TUCSON, Ariz. (KOLD News 13) - Pima County, according to health officials, is in the midst of an accelerated spread of the coronavirus.
What that means is, there is no isolated spot where health officials can attack to tamp down the spread.
“Right now, we’re in a crisis situation,” said Dr Theresa Cullen, the Pima County Health Director. “We are confronting an accelerated viral transmission throughout the entire county, something we have never seen before.”
Dr. Cullen and others predicted a bad winter after tamping down a significant spread during June and July.
The spread this winter is proving to be worse than the one in summer, and so far has shown no signs of slowing down.
Which is why the county instituted a voluntary curfew from 10 p.m. to 5 a.m.
The curfew has to be voluntary because of state restrictions, even though county officials would like to do more.

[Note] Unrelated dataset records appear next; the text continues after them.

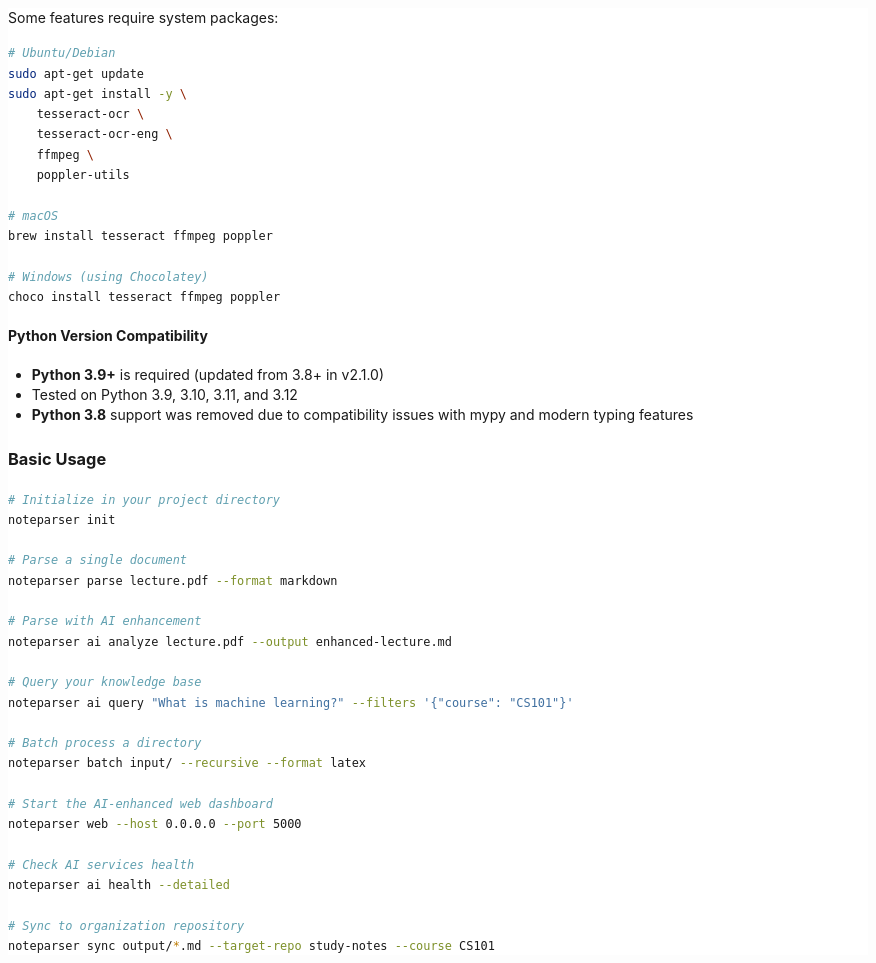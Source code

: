 Some features require system packages:

```bash
# Ubuntu/Debian
sudo apt-get update
sudo apt-get install -y \
    tesseract-ocr \
    tesseract-ocr-eng \
    ffmpeg \
    poppler-utils

# macOS
brew install tesseract ffmpeg poppler

# Windows (using Chocolatey)
choco install tesseract ffmpeg poppler
```

#### Python Version Compatibility

- **Python 3.9+** is required (updated from 3.8+ in v2.1.0)
- Tested on Python 3.9, 3.10, 3.11, and 3.12
- **Python 3.8** support was removed due to compatibility issues with mypy and modern typing features

### Basic Usage

```bash
# Initialize in your project directory
noteparser init

# Parse a single document
noteparser parse lecture.pdf --format markdown

# Parse with AI enhancement
noteparser ai analyze lecture.pdf --output enhanced-lecture.md

# Query your knowledge base
noteparser ai query "What is machine learning?" --filters '{"course": "CS101"}'

# Batch process a directory
noteparser batch input/ --recursive --format latex

# Start the AI-enhanced web dashboard
noteparser web --host 0.0.0.0 --port 5000

# Check AI services health
noteparser ai health --detailed

# Sync to organization repository
noteparser sync output/*.md --target-repo study-notes --course CS101
```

“It is the constraints with which we are working,” Dr Cullen said. “We are unable to implement a mandatory curfew.”
State law forbids a city or county from imposing rules which are more stringent than the state’s rules.
It would take an act of the governor to impose anything more than voluntary.
Still, the county is hoping the voluntary curfew helps tamp down the runaway virus by targeting the age group most responsible for the spread, ages 20 to 44.
“We know there is a lot of partying still going on, people drinking, people socializing,” she said. “We also know in these situations there is less compliance with masking.”
Dr. Cullen says she hopes to see some mitigation from this because “we have to get the numbers down, because the rate of accelerated transmission is unacceptable.”
It’s part of a layered strategy, one on top of another.
The county tested 290 arriving passengers on Monday at the Tucson International Airport for coronavirus.
The positivity rate was near 9%, which is high.
“What that means is that people are absolutely traveling that are infected,” Dr Cullen said. “We ask them to isolate until we get the results.”
The testing, again, is voluntary.
The county has been to the brink before, but was able to convince enough people to mask up, wash their hands and social distance- that the numbers dropped.
But this time, it’s different.
“We are seeing the virus throughout the entire county, unlike the spikes with the university in September and we could isolate a few census tracts,” Dr. Cullen said. “We’re unable to do that right now.”